We reached the line; it looked like an old earth bank or fortification line, about my height, now covered with roots from the trees that had seeded at the top. Easy enough to clamber over. I started up.

"Wait." White's voice had enough of an edge to it that I stopped in my tracks. She was already half-way up the embankment, crouched and looking at something in the area beyond it.

Millford, apparently missing the tone of caution in White's voice, climbed up next to White. "What is it—" she started, then her voice dropped to a whisper. "Oh gosh. Code Apricot."

I switched on my body cam immediately, and saw the rest follow suit. Code Apricot is, essentially, an alien encounter—or ideally as little of an encounter as possible. I raised myself up to peek over the embankment.

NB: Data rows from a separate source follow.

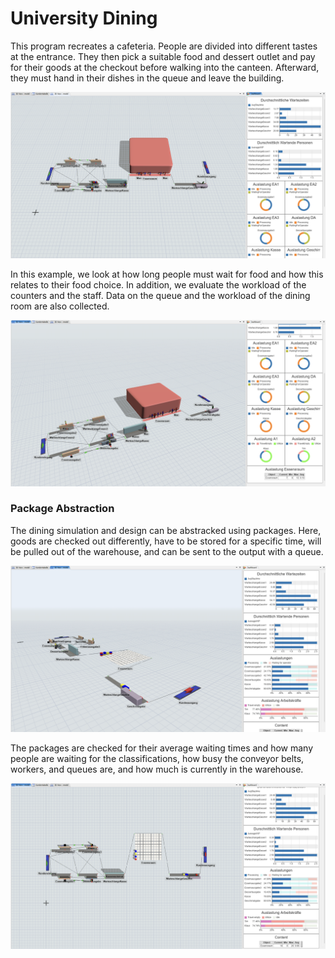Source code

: # University Dining

This program recreates a cafeteria. People are divided into different tastes at the entrance. They then pick a suitable food and dessert outlet and pay for their goods at the checkout before walking into the canteen. Afterward, they must hand in their dishes in the queue and leave the building.

![](/img/university-dining-1.1.png)

In this example, we look at how long people must wait for food and how this relates to their food choice. In addition, we evaluate the workload of the counters and the staff. Data on the queue and the workload of the dining room are also collected.

![](/img/university-dining-1.2.png)

### Package Abstraction

The dining simulation and design can be abstracked using packages. Here, goods are checked out differently, have to be stored for a specific time, will be pulled out of the warehouse, and can be sent to the output with a queue.

![Item Push and Pull Flows 1](/img/university-dining-2.1.png)

The packages are checked for their average waiting times and how many people are waiting for the classifications, how busy the conveyor belts, workers, and queues are, and how much is currently in the warehouse.

![Item Push and Pull Flows 1](/img/university-dining-2.2.png)

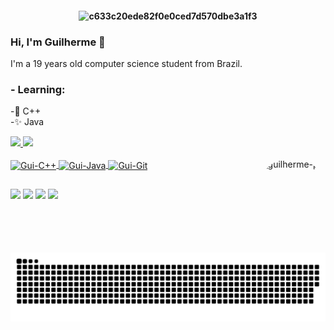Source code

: <h4 align="center">
  
![c633c20ede82f0e0ced7d570dbe3a1f3](https://s8.gifyu.com/images/NeonCity.gif)
  
### Hi, I'm Guilherme 🌌

I'm a 19 years old computer science student from Brazil.

### - Learning: 

-🌟 C++
 <br>
-✨ Java
  
<div>
  <a href="https://github.com/GuilhermeButzke">
  <img height="160em" src="https://github-readme-stats.vercel.app/api?username=GuilhermeButzke&show_icons=true&theme=dracula&include_all_commits=true&count_private=true"/>
  <img height="140em" src="https://github-readme-stats.vercel.app/api/top-langs/?username=GuilhermeButzke&layout=compact&langs_count=7&theme=dracula"/>
</div>
  
 <div style="display: inline_block"><br>
  <img align="center" alt="Gui-C++" height="30" width="40" src="https://cdn.jsdelivr.net/gh/devicons/devicon/icons/cplusplus/cplusplus-original.svg">
  <img align="center" alt="Gui-Java" height="30" width="40" src="https://cdn.jsdelivr.net/gh/devicons/devicon/icons/java/java-original.svg">
  <img align="center" alt="Gui-Git" height="30" width="40" src="https://cdn.jsdelivr.net/gh/devicons/devicon/icons/git/git-original.svg">
  <img align="right" alt="guilherme-pic" height="150" style="border-radius:50px;" src="https://tenor.com/view/luffy-smile-luffy-giggle-one-piece-luffy-gif-21582589.gif">
</div>
  
  ##
 
<div> 
  <a href = "mailto:butzkeguilherme@gmail.com"><img src="https://img.shields.io/badge/-Gmail-%23333?style=for-the-badge&logo=gmail&logoColor=white" target="_blank"></a>
  <a href="https://www.linkedin.com/in/guilherme-victor-butzke-2b164991/" target="_blank"><img src="https://img.shields.io/badge/-LinkedIn-%230077B5?style=for-the-badge&logo=linkedin&logoColor=white" target="_blank"></a>
  <a href = "https://steamcommunity.com/id/Ruiruiewf/"><img src="https://img.shields.io/badge/-Steam-232633?style=for-the-badge&logo=steam&logoColor=white" target="_blank"></a>
  <a href = "https://twitter.com/ButzkeGuilherme"><img src="https://img.shields.io/badge/Twitter-1DA1F2?style=for-the-badge&logo=twitter&logoColor=white" target="_blank"></a>
  
  ![Snake animation](https://github.com/GuilhermeButzke/GuilhermeButzke/blob/output/github-contribution-grid-snake.svg)
  
</div>
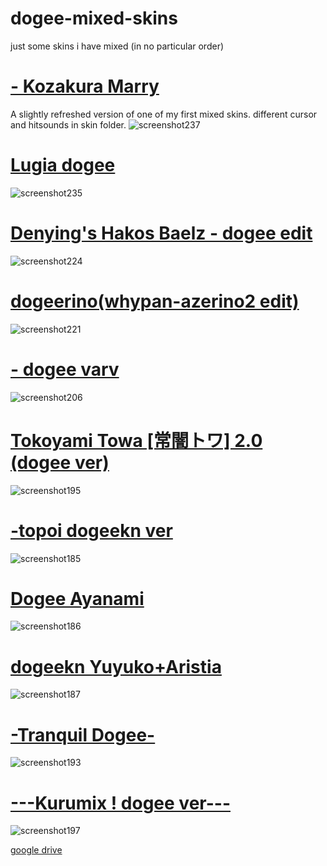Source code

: # dogee-mixed-skins
just some skins i have mixed (in no particular order)

# [- Kozakura Marry](https://drive.google.com/file/d/1xaSDWmzOAGIWLCuwI8BK4mM7xQh1veej/view?usp=sharing)
A slightly refreshed version of one of my first mixed skins. different cursor and hitsounds in skin folder.
![screenshot237](https://github.com/dogeekn/dogees-mixed-skins/assets/112997832/1add1487-881d-4b70-9d3b-b8316fcdc9f7)

# [Lugia dogee](https://drive.google.com/file/d/1JCNtCzchfNeuh_98vMD00-VRD-6YdmGI/view?usp=sharing)
![screenshot235](https://github.com/dogeekn/dogees-mixed-skins/assets/112997832/03047f30-a481-429e-ad9a-b1c2baf37c22)

# [Denying's Hakos Baelz - dogee edit](https://drive.google.com/file/d/1JdXN7eoeRBJeb7gpG-uNDNLTr7k9jMZX/view?usp=sharing)
![screenshot224](https://user-images.githubusercontent.com/112997832/232315160-d8cba1f7-05ee-48bc-a3db-34b39a28aa2c.jpg)

# [dogeerino(whypan-azerino2 edit)](https://drive.google.com/file/d/15LJ6rwjtQewAIM4CPaXdtNAVXkbJD32o/view?usp=sharing)
![screenshot221](https://user-images.githubusercontent.com/112997832/228575405-c5ac2d11-5645-4210-b46c-3ec22d7562a1.jpg)

# [- dogee varv](https://drive.google.com/drive/u/0/folders/1bKTdKv4vqT6WWbCmGkYiOevelmnKDCDx)
![screenshot206](https://user-images.githubusercontent.com/112997832/215294963-54c35f0d-ece0-48c0-bb51-12a0948ac154.jpg)

# [Tokoyami Towa [常闇トワ] 2.0 (dogee ver)](https://drive.google.com/file/d/1ZlFAAkpGv-OlftdfGisrZHfy10_P1oM1/view?usp=sharing)
![screenshot195](https://user-images.githubusercontent.com/112997832/188782354-2cabf8d3-a884-4623-a4b4-7af845f15722.jpg)

# [-topoi dogeekn ver](https://drive.google.com/file/d/1gDxYXKJE6OagVtNwStSEcTxhqNlZ7P-Y/view?usp=sharing)
![screenshot185](https://user-images.githubusercontent.com/112997832/188779438-5df57b83-c00e-4094-b5d8-e760b2ea3781.jpg)

# [Dogee Ayanami](https://drive.google.com/file/d/1A_2ChKmI2KOcQKxkKe-c10yKjNomgVhJ/view?usp=sharing)
![screenshot186](https://user-images.githubusercontent.com/112997832/188779931-b4047435-6138-42b8-bc4f-6c1dd6de695b.jpg)

# [dogeekn Yuyuko+Aristia](https://drive.google.com/file/d/1U64_i1_nzAakRSgvXc5rPNPn5ElBln8l/view?usp=sharing)
![screenshot187](https://user-images.githubusercontent.com/112997832/188780230-3ed23cb3-3cf1-4a52-871b-ac1187f37956.jpg)

# [-Tranquil Dogee-](https://drive.google.com/file/d/1tCInj4lA8yQyPSmVXArIaIqGrEc1-f5s/view?usp=sharing)
![screenshot193](https://user-images.githubusercontent.com/112997832/188780618-694d4939-a680-454f-b1f3-117b0e26c1ee.jpg)

# [---Kurumix ! dogee ver---](https://drive.google.com/file/d/19AnmL8kAe7w9uitEj8_bM3cJcznLvUuz/view?usp=sharing)
![screenshot197](https://user-images.githubusercontent.com/112997832/190042275-c3c4dec6-430a-43f9-81cb-40e9e05a991d.jpg)


[google drive](https://drive.google.com/drive/u/0/folders/1Qv1kygiJ8nunFPwrxINNoAYWKZ9oARvN)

There was indeed a clearing in the gorse; a roughly circular area ten metres or so in diameter, with the edge of some pine woodland at the far edge. Near the centre, a deer, presumably the one we'd just seen, was collapsed, laying on its side and—I hope—dead.

Crouched over the deer was a creature that was undoubtedly extraterrestrial. Puffy, hairless skin covered most of its body. It was the colour of cheap, processed ham, though there were also patches of yellow all over it; at the time I theorised that they might be infections of some sort. The surface was stretched like a custard skin over an almost balloon-shaped body that, to my human eyes, looked bloated and swollen. Around its neck was a white "collar" similar to that of a pigeon, and there was some kind of colourful plumage at the front.

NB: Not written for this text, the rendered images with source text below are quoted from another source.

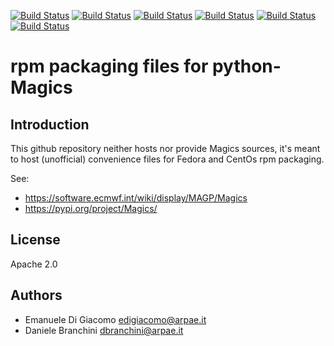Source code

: [![Build Status](https://badges.herokuapp.com/travis/ARPA-SIMC/python-Magics-rpm?branch=master&env=DOCKER_IMAGE=centos:8&label=centos8)](https://travis-ci.org/ARPA-SIMC/python-Magics-rpm)
[![Build Status](https://badges.herokuapp.com/travis/ARPA-SIMC/python-Magics-rpm?branch=master&env=DOCKER_IMAGE=fedora:32&label=fedora32)](https://travis-ci.org/ARPA-SIMC/python-Magics-rpm)
[![Build Status](https://badges.herokuapp.com/travis/ARPA-SIMC/python-Magics-rpm?branch=master&env=DOCKER_IMAGE=fedora:33&label=fedora33)](https://travis-ci.org/ARPA-SIMC/python-Magics-rpm)
[![Build Status](https://badges.herokuapp.com/travis/ARPA-SIMC/python-Magics-rpm?branch=master&env=DOCKER_IMAGE=fedora:34&label=fedora34)](https://travis-ci.org/ARPA-SIMC/python-Magics-rpm)
[![Build Status](https://badges.herokuapp.com/travis/ARPA-SIMC/python-Magics-rpm?branch=master&env=DOCKER_IMAGE=fedora:rawhide&label=fedorarawhide)](https://travis-ci.org/ARPA-SIMC/python-Magics-rpm)
[![Build Status](https://copr.fedorainfracloud.org/coprs/simc/stable/package/Magics/status_image/last_build.png)](https://copr.fedorainfracloud.org/coprs/simc/stable/package/python-Magics/)

# rpm packaging files for python-Magics



## Introduction


This github repository neither hosts nor provide Magics sources, it's meant to
host (unofficial) convenience files for Fedora and CentOs rpm packaging.

See:
 * https://software.ecmwf.int/wiki/display/MAGP/Magics
 * https://pypi.org/project/Magics/

## License

Apache 2.0

## Authors

* Emanuele Di Giacomo <edigiacomo@arpae.it>
* Daniele Branchini <dbranchini@arpae.it>
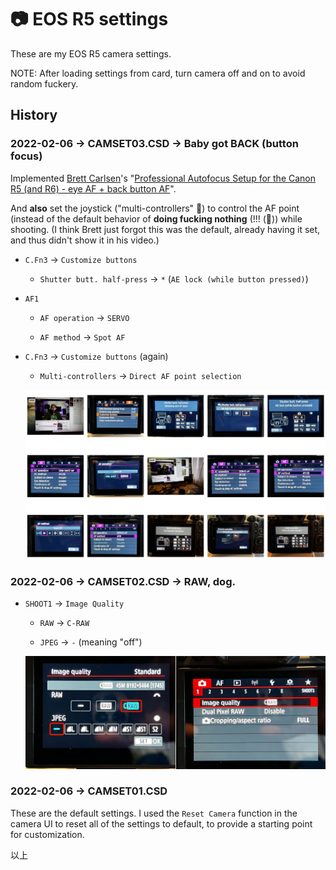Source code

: # 📷 EOS R5 settings

These are my EOS R5 camera settings.

NOTE: After loading settings from card, turn camera off and on to avoid random fuckery.

## History

### 2022-02-06 → CAMSET03.CSD → Baby got BACK (button focus)

Implemented [Brett Carlsen](https://www.youtube.com/channel/UCv8214tuW1Z7W-T1kZAXMug)'s "[Professional Autofocus Setup for the Canon R5 (and R6) - eye AF + back button AF](https://youtu.be/sqLQ-TzwCis)".

And **also** set the joystick ("multi-controllers" 🤔) to control the AF point (instead of the default behavior of **doing fucking nothing** (!!! (🤯)) while shooting. (I think Brett just forgot this was the default, already having it set, and thus didn't show it in his video.)

- `C.Fn3` → `Customize buttons`

    - `Shutter butt. half-press` → `*` (`AE lock (while button pressed)`)

- `AF1`

    - `AF operation` → `SERVO`

    - `AF method` → `Spot AF`

- `C.Fn3` → `Customize buttons` (again)

    - `Multi-controllers` → `Direct AF point selection`

     ![CAMSET03 screenshot](docs/CAMSET03.jpg)
### 2022-02-06 → CAMSET02.CSD → RAW, dog.

- `SHOOT1` → `Image Quality`

    - `RAW` → `C-RAW`

    - `JPEG` → `-` (meaning "off")

    ![CAMSET02 screenshot](docs/CAMSET02.jpg)

### 2022-02-06 → CAMSET01.CSD

These are the default settings. I used the `Reset Camera` function in the camera UI to reset all of the settings to default, to provide a starting point for customization.

以上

Two large green eyes protruded, frog-like, from the front of its head, which was dipped down behind the deer. It appeared to be feeding on it. A moment later, it lifted its head, and we could see a maw of a mouth masticating the meat.

It didn't seem to have seen us yet.

"Confirmed. Code Apricot." I sent a radio message back to our Lieutenant and broadcast my camera feed on the encrypted channel, so he could watch from the minibus where he was set up at our trailhead, twenty or so klicks away.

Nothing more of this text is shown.